Recorded information =
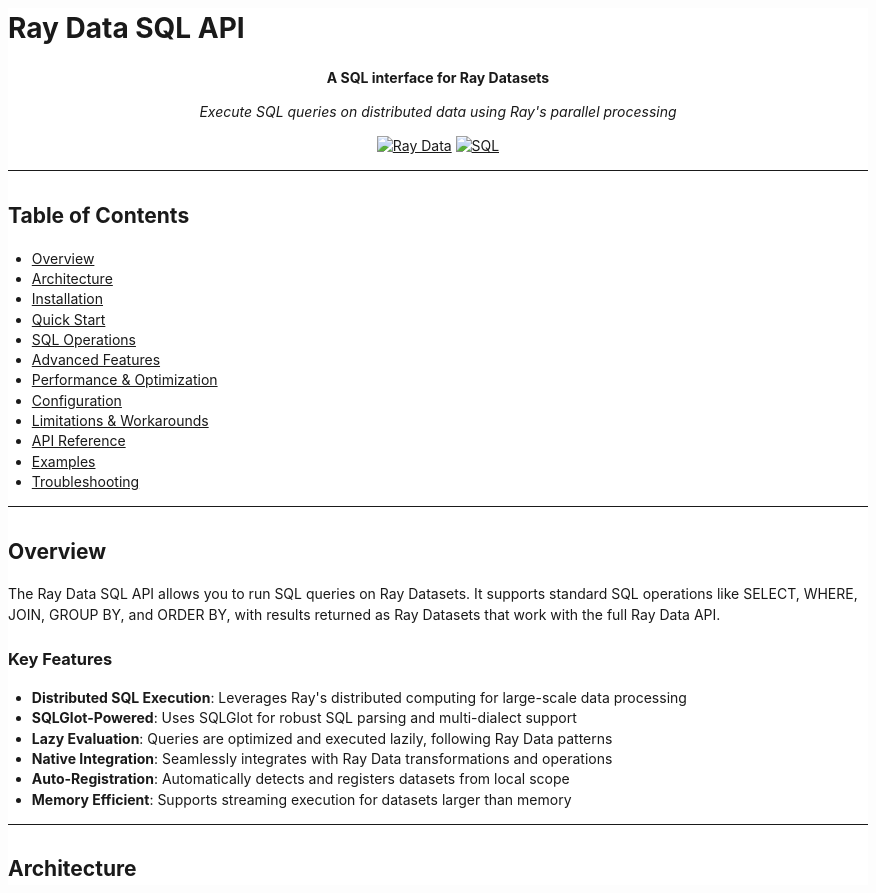 # Ray Data SQL API

<div align="center">

**A SQL interface for Ray Datasets**

*Execute SQL queries on distributed data using Ray's parallel processing*

[![Ray Data](https://img.shields.io/badge/Ray-Data-blue.svg)](https://ray.io)
[![SQL](https://img.shields.io/badge/SQL-Powered-green.svg)](https://sqlglot.com)

</div>

---

## Table of Contents

- [Overview](#overview)
- [Architecture](#architecture)
- [Installation](#installation)
- [Quick Start](#quick-start)
- [SQL Operations](#sql-operations)
- [Advanced Features](#advanced-features)
- [Performance & Optimization](#performance--optimization)
- [Configuration](#configuration)
- [Limitations & Workarounds](#limitations--workarounds)
- [API Reference](#api-reference)
- [Examples](#examples)
- [Troubleshooting](#troubleshooting)

---

## Overview

The Ray Data SQL API allows you to run SQL queries on Ray Datasets. It supports standard SQL operations like SELECT, WHERE, JOIN, GROUP BY, and ORDER BY, with results returned as Ray Datasets that work with the full Ray Data API.

### Key Features

- **Distributed SQL Execution**: Leverages Ray's distributed computing for large-scale data processing
- **SQLGlot-Powered**: Uses SQLGlot for robust SQL parsing and multi-dialect support
- **Lazy Evaluation**: Queries are optimized and executed lazily, following Ray Data patterns
- **Native Integration**: Seamlessly integrates with Ray Data transformations and operations
- **Auto-Registration**: Automatically detects and registers datasets from local scope
- **Memory Efficient**: Supports streaming execution for datasets larger than memory

---

## Architecture
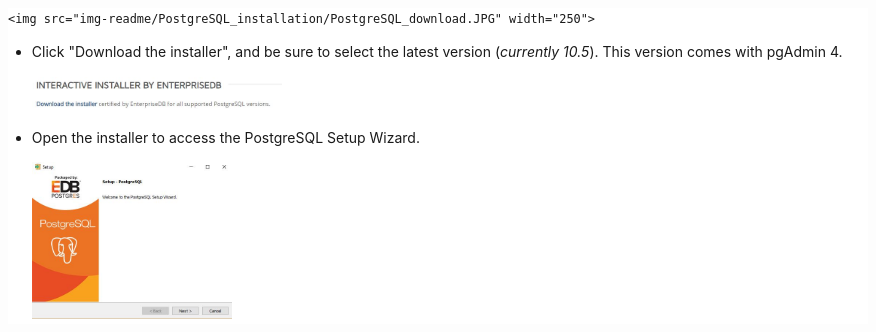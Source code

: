     <img src="img-readme/PostgreSQL_installation/PostgreSQL_download.JPG" width="250">

  * Click "Download the installer", and be sure to select the latest version (_currently 10.5_). This version comes with pgAdmin 4.  

    <img src="img-readme/PostgreSQL_installation/PostgreSQL_installer.JPG" width="250">

  * Open the installer to access the PostgreSQL Setup Wizard.

    <img src="img-readme/PostgreSQL_installation/PostgreSQL_SetupWizard.JPG" width="200">
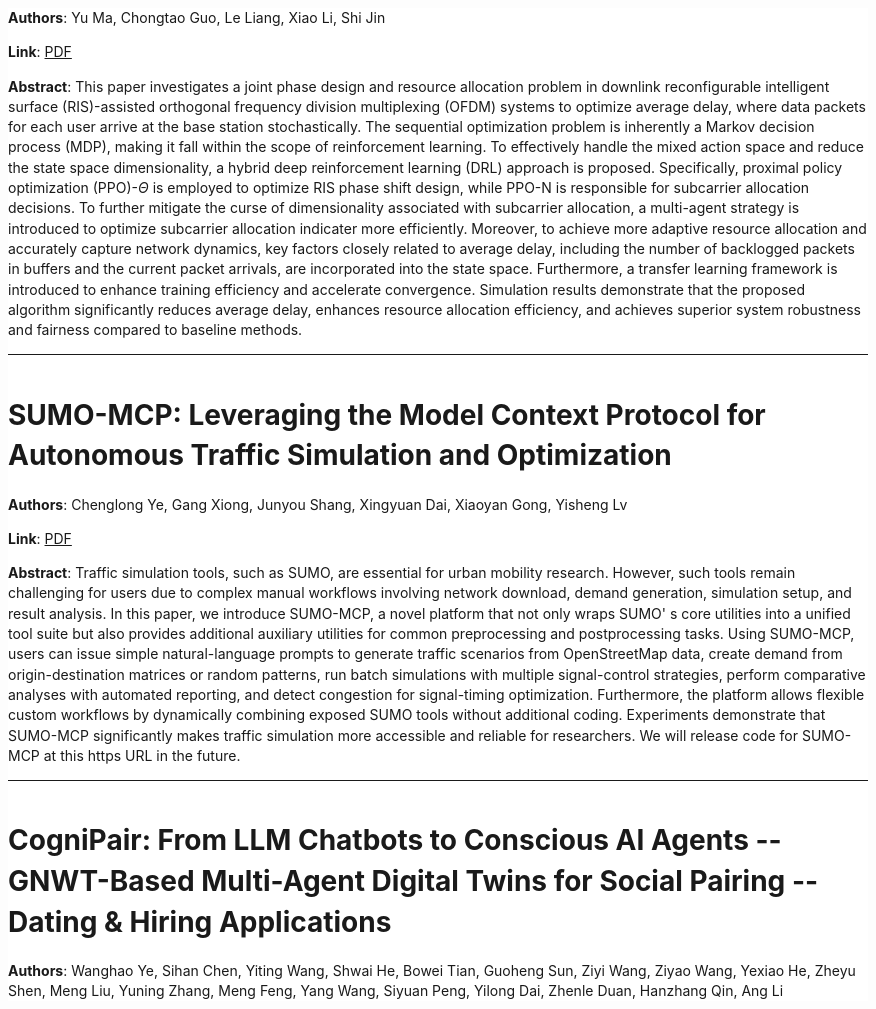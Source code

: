 **Authors**: Yu Ma, Chongtao Guo, Le Liang, Xiao Li, Shi Jin  

**Link**: [PDF](https://arxiv.org/pdf/2506.03586)  

**Abstract**: This paper investigates a joint phase design and resource allocation problem in downlink reconfigurable intelligent surface (RIS)-assisted orthogonal frequency division multiplexing (OFDM) systems to optimize average delay, where data packets for each user arrive at the base station stochastically. The sequential optimization problem is inherently a Markov decision process (MDP), making it fall within the scope of reinforcement learning. To effectively handle the mixed action space and reduce the state space dimensionality, a hybrid deep reinforcement learning (DRL) approach is proposed. Specifically, proximal policy optimization (PPO)-$\Theta$ is employed to optimize RIS phase shift design, while PPO-N is responsible for subcarrier allocation decisions. To further mitigate the curse of dimensionality associated with subcarrier allocation, a multi-agent strategy is introduced to optimize subcarrier allocation indicater more efficiently. Moreover, to achieve more adaptive resource allocation and accurately capture network dynamics, key factors closely related to average delay, including the number of backlogged packets in buffers and the current packet arrivals, are incorporated into the state space. Furthermore, a transfer learning framework is introduced to enhance training efficiency and accelerate convergence. Simulation results demonstrate that the proposed algorithm significantly reduces average delay, enhances resource allocation efficiency, and achieves superior system robustness and fairness compared to baseline methods. 

---
# SUMO-MCP: Leveraging the Model Context Protocol for Autonomous Traffic Simulation and Optimization 

**Authors**: Chenglong Ye, Gang Xiong, Junyou Shang, Xingyuan Dai, Xiaoyan Gong, Yisheng Lv  

**Link**: [PDF](https://arxiv.org/pdf/2506.03548)  

**Abstract**: Traffic simulation tools, such as SUMO, are essential for urban mobility research. However, such tools remain challenging for users due to complex manual workflows involving network download, demand generation, simulation setup, and result analysis. In this paper, we introduce SUMO-MCP, a novel platform that not only wraps SUMO' s core utilities into a unified tool suite but also provides additional auxiliary utilities for common preprocessing and postprocessing tasks. Using SUMO-MCP, users can issue simple natural-language prompts to generate traffic scenarios from OpenStreetMap data, create demand from origin-destination matrices or random patterns, run batch simulations with multiple signal-control strategies, perform comparative analyses with automated reporting, and detect congestion for signal-timing optimization. Furthermore, the platform allows flexible custom workflows by dynamically combining exposed SUMO tools without additional coding. Experiments demonstrate that SUMO-MCP significantly makes traffic simulation more accessible and reliable for researchers. We will release code for SUMO-MCP at this https URL in the future. 

---
# CogniPair: From LLM Chatbots to Conscious AI Agents -- GNWT-Based Multi-Agent Digital Twins for Social Pairing -- Dating & Hiring Applications 

**Authors**: Wanghao Ye, Sihan Chen, Yiting Wang, Shwai He, Bowei Tian, Guoheng Sun, Ziyi Wang, Ziyao Wang, Yexiao He, Zheyu Shen, Meng Liu, Yuning Zhang, Meng Feng, Yang Wang, Siyuan Peng, Yilong Dai, Zhenle Duan, Hanzhang Qin, Ang Li  
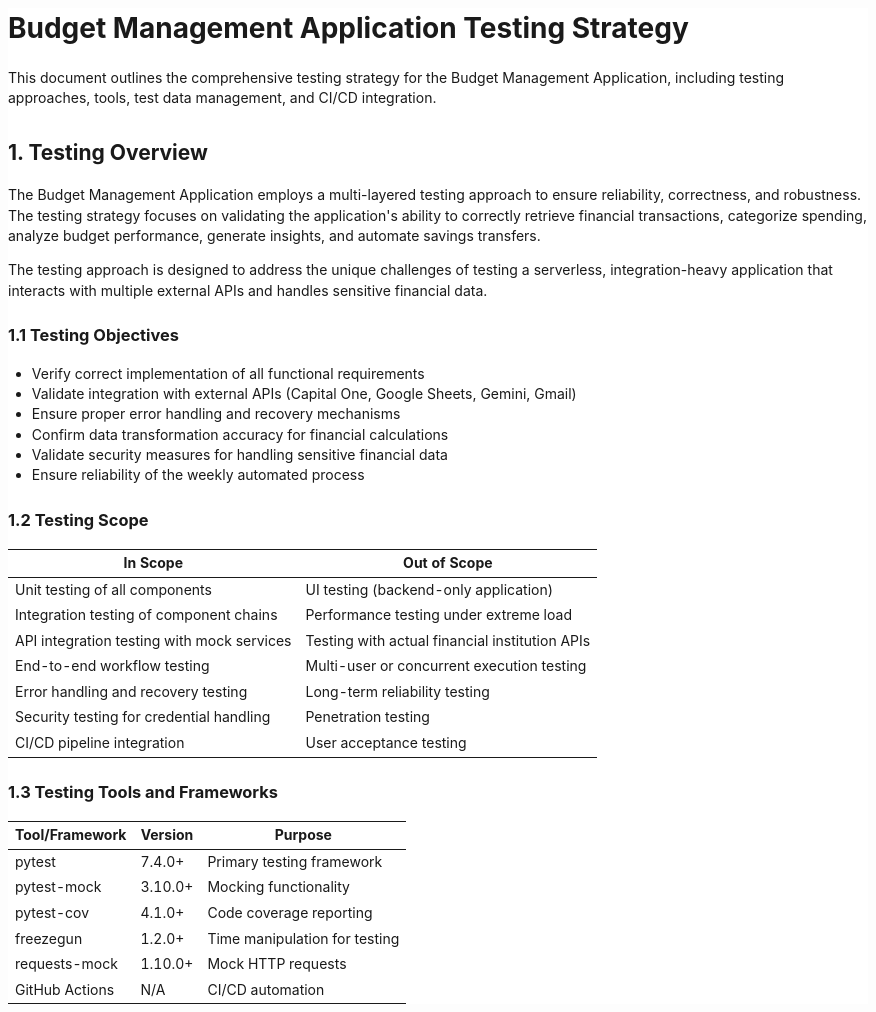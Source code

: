 # Budget Management Application Testing Strategy

This document outlines the comprehensive testing strategy for the Budget Management Application, including testing approaches, tools, test data management, and CI/CD integration.

## 1. Testing Overview

The Budget Management Application employs a multi-layered testing approach to ensure reliability, correctness, and robustness. The testing strategy focuses on validating the application's ability to correctly retrieve financial transactions, categorize spending, analyze budget performance, generate insights, and automate savings transfers.

The testing approach is designed to address the unique challenges of testing a serverless, integration-heavy application that interacts with multiple external APIs and handles sensitive financial data.

### 1.1 Testing Objectives

- Verify correct implementation of all functional requirements
- Validate integration with external APIs (Capital One, Google Sheets, Gemini, Gmail)
- Ensure proper error handling and recovery mechanisms
- Confirm data transformation accuracy for financial calculations
- Validate security measures for handling sensitive financial data
- Ensure reliability of the weekly automated process

### 1.2 Testing Scope

| In Scope | Out of Scope |
|----------|-------------|
| Unit testing of all components | UI testing (backend-only application) |
| Integration testing of component chains | Performance testing under extreme load |
| API integration testing with mock services | Testing with actual financial institution APIs |
| End-to-end workflow testing | Multi-user or concurrent execution testing |
| Error handling and recovery testing | Long-term reliability testing |
| Security testing for credential handling | Penetration testing |
| CI/CD pipeline integration | User acceptance testing |

### 1.3 Testing Tools and Frameworks

| Tool/Framework | Version | Purpose |
|----------------|---------|----------|
| pytest | 7.4.0+ | Primary testing framework |
| pytest-mock | 3.10.0+ | Mocking functionality |
| pytest-cov | 4.1.0+ | Code coverage reporting |
| freezegun | 1.2.0+ | Time manipulation for testing |
| requests-mock | 1.10.0+ | Mock HTTP requests |
| GitHub Actions | N/A | CI/CD automation |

Exercise aim = Wherever the string "external" occurs in the listing, return the line it sits on.

Response area =
The testing approach is designed to address the unique challenges of testing a serverless, integration-heavy application that interacts with multiple external APIs and handles sensitive financial data.
- Validate integration with external APIs (Capital One, Google Sheets, Gemini, Gmail)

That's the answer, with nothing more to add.